A partire dal 1830, molte città, sia grandi che piccole, iniziarono a dotarsi di un teatro stabile. A Bitonto, il desiderio di uno spazio dedicato alle rappresentazioni si concretizzò nel 1835, grazie all’iniziativa di ventuno famiglie nobili che finanziarono il progetto con l’intento di offrire un «teatro comodo e ben disposto pel sollazzo del pubblico».
Dopo aver ottenuto l’autorizzazione e l’approvazione del progetto da parte di re Ferdinando II, la Società promotrice acquistò il terreno situato in un’area delle antiche mura asburgiche. A differenza del Palazzo Pannone-Ferrara, per il quale le mura cittadine furono abbattute, il nuovo teatro sfruttò parte delle strutture esistenti, integrandole nella sua costruzione. L’edificazione del teatro rientrava così nel più ampio processo di rinnovamento urbano che interessò Bitonto nei primi decenni dell’Ottocento.

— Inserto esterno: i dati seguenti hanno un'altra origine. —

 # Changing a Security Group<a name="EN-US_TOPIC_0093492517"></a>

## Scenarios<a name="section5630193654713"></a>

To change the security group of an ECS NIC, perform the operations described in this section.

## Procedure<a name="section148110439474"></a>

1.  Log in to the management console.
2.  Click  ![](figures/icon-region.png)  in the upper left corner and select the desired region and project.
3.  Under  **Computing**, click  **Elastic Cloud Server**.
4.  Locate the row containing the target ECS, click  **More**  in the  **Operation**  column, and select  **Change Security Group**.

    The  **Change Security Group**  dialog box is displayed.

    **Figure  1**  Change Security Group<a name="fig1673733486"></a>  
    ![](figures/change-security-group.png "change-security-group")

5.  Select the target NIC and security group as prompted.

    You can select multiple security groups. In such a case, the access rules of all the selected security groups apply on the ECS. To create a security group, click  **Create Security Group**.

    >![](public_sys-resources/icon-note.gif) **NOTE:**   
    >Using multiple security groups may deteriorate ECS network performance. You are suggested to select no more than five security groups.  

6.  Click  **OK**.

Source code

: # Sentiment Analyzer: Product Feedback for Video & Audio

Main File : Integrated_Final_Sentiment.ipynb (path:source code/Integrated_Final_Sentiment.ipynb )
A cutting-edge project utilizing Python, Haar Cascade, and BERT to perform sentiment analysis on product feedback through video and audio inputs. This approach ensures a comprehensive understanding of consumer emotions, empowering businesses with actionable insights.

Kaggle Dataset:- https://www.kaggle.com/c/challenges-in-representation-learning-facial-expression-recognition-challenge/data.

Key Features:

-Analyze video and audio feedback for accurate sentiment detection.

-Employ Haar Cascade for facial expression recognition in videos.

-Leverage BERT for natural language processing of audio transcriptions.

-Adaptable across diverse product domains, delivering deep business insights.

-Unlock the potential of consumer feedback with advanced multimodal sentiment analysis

L’autore del progetto originario resta sconosciuto, mentre i nomi dei costruttori sono documentati: si trattava dei fratelli bitontini Emanuele e Pietro Sannicandro. La costruzione richiese un investimento di 8.500 ducati.
La facciata del teatro si articola in due ordini: il livello inferiore è caratterizzato da un bugnato liscio, mentre quello superiore presenta un intonaco lavorato a bugne. Tra le finestre si trovavano originariamente nicchie con i busti di celebri compositori, oggi perduti. I medaglioni rimasti raffigurano invece alcune delle più grandi personalità della letteratura teatrale: Alfieri, Maffei, Metastasio e Goldoni.
Nonostante le dimensioni contenute, il teatro riproduceva fedelmente la tipica struttura all’italiana, con tre ordini di palchi (assegnati ai nobili della Società), una piccionaia, una platea e un palcoscenico di ampie proporzioni. In origine, fu denominato Teatro Privato, per poi assumere nel tempo diversi nomi: Teatro Nuovo, Teatro Ferdinandeo e infine Teatro Umberto I.
Nel 1950 l’edificio fu trasformato in cinema e progressivamente abbandonato fino alla chiusura. Negli anni Settanta, le intemperie e le infiltrazioni d’acqua causarono il crollo del soffitto e la distruzione degli arredi.
Alla fine del Novecento, il Comune di Bitonto acquisì la proprietà e, dopo un lungo intervento di restauro, lo riaprì ufficialmente il 16 aprile 2005 — esattamente 167 anni dopo la sua inaugurazione originaria — con la rappresentazione de Il Cavaliere Errante. Con la riapertura, il consiglio comunale deliberò la sua definitiva intitolazione al celebre musicista bitontino Tommaso Traetta, sancendo il legame indissolubile tra la città e la sua tradizione teatrale.